Отец приехал летним утром электричкой из Москвы; долго отирался у калитки, долго беседовал с матерью Лены – подуставшей от жизни хабалкой с санэпидстанции. Мать отвечала за дератизацию предприятий города и на мир смотрела с брезгливостью – так же, как и на подотчетные крысиные хвосты. Беседы Лена не слышала: она тихонько сидела в своей комнатке, сгорая от стыда за мать-грозу-коломенских-крыс и за весь их несуразный быт. Перед совершенно незнакомым ей, хорошо одетым седым человеком в стильных очках без оправы.

Через полчаса появилась мать со сногсшибательной новостью:

– Ты едешь в Питер. К своему отцу.

– К моему отцу? – безмерно удивилась Лена. – Разве у меня есть отец?

– Представь себе. Я же не богоматерь, в конце концов!

– И зачем я должна к нему ехать? В гости?

– Учиться. Взрослая ведь девка, школу уже закончила. Пора и о будущем подумать.

Нельзя сказать, чтобы это известие сильно порадовало Лену, – мечта о карьере маникюрши и семейном гнезде с девочкой постарше и двумя мальчиками-близнецами стремительно отдалялась.

– И когда я должна ехать?

– А чего тянуть? Сегодня и поедешь.

– Но…

– Хочешь всю жизнь просидеть в этой дыре, как я?..

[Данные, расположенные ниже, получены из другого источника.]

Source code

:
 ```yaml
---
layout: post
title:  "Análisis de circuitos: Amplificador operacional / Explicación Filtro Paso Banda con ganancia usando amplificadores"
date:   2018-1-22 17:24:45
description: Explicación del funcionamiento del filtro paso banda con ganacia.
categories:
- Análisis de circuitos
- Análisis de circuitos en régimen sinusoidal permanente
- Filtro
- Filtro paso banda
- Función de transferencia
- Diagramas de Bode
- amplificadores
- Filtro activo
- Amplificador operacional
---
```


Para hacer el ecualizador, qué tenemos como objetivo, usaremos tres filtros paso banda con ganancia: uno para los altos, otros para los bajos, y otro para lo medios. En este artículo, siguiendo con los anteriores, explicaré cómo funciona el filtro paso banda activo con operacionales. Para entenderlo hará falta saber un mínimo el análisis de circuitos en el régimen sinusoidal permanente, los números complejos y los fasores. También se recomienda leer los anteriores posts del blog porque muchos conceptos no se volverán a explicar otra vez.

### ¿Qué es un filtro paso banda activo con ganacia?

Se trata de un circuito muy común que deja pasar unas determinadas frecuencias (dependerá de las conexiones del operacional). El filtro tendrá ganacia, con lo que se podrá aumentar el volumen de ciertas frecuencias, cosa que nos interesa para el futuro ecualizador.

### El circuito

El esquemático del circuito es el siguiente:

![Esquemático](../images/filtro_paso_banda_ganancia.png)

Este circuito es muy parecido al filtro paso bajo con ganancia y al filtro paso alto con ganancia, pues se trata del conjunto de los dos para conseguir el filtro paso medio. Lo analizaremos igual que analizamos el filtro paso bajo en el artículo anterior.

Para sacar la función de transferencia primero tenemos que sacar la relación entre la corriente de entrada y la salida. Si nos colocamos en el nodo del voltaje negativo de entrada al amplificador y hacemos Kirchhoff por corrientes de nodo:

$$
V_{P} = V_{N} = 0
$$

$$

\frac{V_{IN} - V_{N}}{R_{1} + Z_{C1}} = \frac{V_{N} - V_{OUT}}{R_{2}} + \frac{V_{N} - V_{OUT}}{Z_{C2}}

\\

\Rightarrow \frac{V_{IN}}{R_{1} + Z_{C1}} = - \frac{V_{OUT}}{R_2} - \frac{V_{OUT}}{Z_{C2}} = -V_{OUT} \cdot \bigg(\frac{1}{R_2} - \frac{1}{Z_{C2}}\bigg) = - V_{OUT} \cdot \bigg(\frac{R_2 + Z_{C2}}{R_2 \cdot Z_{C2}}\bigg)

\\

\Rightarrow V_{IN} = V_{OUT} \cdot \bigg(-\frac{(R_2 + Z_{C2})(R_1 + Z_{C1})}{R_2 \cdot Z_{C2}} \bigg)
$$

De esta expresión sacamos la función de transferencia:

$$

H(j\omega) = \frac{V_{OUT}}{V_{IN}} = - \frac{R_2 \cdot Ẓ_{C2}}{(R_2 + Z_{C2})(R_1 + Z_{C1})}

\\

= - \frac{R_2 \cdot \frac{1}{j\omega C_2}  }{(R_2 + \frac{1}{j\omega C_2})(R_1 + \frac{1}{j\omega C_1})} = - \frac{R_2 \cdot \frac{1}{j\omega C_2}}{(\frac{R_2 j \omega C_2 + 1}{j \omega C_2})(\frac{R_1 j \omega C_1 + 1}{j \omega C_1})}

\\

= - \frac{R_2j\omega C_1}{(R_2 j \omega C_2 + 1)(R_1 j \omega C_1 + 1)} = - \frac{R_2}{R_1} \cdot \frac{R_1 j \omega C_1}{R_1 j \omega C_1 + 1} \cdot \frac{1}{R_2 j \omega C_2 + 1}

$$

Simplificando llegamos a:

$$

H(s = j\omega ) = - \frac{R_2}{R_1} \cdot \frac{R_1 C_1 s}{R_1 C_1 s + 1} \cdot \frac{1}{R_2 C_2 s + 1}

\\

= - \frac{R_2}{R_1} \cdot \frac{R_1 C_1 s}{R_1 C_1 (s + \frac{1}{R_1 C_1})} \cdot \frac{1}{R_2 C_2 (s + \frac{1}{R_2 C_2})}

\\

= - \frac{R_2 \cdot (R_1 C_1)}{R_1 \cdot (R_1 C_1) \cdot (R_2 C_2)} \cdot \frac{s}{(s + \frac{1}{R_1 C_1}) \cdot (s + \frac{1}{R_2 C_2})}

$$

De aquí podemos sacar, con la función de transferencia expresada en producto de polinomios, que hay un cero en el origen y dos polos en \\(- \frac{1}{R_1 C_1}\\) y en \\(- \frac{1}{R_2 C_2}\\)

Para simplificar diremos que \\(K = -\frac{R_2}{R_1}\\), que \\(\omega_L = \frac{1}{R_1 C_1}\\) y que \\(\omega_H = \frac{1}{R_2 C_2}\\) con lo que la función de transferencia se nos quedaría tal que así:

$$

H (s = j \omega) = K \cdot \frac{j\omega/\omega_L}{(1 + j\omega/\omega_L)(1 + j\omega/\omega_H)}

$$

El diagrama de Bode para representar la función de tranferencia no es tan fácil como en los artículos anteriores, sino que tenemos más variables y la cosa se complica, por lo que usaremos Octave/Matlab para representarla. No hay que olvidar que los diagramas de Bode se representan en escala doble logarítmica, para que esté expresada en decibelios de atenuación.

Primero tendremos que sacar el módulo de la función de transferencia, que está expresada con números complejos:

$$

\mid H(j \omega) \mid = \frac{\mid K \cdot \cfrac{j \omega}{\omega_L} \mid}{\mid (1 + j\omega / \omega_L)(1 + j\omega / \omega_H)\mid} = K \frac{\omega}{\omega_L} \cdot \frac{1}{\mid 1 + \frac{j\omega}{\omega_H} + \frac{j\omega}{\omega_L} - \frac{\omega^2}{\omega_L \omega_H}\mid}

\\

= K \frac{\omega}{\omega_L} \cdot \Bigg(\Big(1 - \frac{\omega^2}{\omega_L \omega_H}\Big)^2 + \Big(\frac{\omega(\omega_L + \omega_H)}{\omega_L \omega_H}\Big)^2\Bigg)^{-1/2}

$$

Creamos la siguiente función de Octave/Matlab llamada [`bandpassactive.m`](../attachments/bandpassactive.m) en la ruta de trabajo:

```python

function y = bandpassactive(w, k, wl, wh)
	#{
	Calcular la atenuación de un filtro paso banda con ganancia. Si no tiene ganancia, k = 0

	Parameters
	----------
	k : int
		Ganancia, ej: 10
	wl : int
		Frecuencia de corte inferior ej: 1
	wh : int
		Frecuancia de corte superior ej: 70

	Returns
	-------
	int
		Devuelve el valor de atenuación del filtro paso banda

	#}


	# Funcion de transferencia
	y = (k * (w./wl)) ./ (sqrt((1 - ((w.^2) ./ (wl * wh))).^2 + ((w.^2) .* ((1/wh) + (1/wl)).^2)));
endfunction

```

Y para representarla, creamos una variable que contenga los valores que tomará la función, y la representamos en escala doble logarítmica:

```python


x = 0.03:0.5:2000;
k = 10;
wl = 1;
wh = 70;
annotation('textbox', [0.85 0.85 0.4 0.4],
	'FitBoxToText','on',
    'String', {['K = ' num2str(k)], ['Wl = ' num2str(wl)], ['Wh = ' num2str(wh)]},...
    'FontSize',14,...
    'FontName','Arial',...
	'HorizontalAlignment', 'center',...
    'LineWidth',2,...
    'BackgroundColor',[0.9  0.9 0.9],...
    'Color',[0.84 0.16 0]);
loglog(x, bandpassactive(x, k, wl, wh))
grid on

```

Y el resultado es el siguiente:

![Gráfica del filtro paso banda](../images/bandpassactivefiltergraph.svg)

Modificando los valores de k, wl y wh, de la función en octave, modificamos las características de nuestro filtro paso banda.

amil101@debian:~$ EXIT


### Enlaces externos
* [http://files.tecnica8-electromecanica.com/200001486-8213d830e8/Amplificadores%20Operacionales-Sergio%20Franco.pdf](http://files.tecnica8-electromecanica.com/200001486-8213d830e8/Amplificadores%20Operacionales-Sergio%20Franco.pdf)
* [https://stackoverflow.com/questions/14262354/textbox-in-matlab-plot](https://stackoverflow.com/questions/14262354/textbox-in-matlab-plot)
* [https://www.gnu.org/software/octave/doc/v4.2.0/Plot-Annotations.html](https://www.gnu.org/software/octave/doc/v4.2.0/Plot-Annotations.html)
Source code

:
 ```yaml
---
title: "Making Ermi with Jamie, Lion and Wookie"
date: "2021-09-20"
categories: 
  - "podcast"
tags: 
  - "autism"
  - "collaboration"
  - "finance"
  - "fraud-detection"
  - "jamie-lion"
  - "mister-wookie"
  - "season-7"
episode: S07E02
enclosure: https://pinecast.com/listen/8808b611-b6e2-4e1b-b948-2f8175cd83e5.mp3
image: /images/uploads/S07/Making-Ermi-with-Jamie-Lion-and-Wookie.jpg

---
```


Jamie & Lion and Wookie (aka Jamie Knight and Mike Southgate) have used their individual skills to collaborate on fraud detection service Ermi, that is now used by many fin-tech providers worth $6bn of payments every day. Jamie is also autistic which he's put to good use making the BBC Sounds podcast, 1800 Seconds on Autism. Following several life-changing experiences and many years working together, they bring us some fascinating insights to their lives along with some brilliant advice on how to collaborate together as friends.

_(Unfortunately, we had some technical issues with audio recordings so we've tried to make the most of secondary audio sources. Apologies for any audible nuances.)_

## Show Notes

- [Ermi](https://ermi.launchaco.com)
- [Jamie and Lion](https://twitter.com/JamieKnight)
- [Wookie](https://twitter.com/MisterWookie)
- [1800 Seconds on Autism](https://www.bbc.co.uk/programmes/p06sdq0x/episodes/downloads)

«Хочу, еще как хочу», – подумала Лена, но вслух высказаться не решилась. Она никогда не перечила матери. Она была примерной дочерью.

– Хочешь выйти замуж за дебила Генку?

Хочу, еще как хочу!..

– Почему это он дебил?

– Потому что, – отрезала мать. – Через полгода начнет водку глушить, через год – лупить тебя как сидорову козу, через пять – от белой горячки подохнет. Или разобьется по пьяни на своем мотоцикле.

– А я?!

– А ты вдовой останешься. – Глаза матери горели недобрым пророческим огнем. – Да еще с детьми. Дай бог – один будет. А если целый выводок? Выводок я не прокормлю!..

Закончив тираду в стиле древнегреческой Пифии, мать полезла на шкаф за чемоданом: судьба Лены была решена.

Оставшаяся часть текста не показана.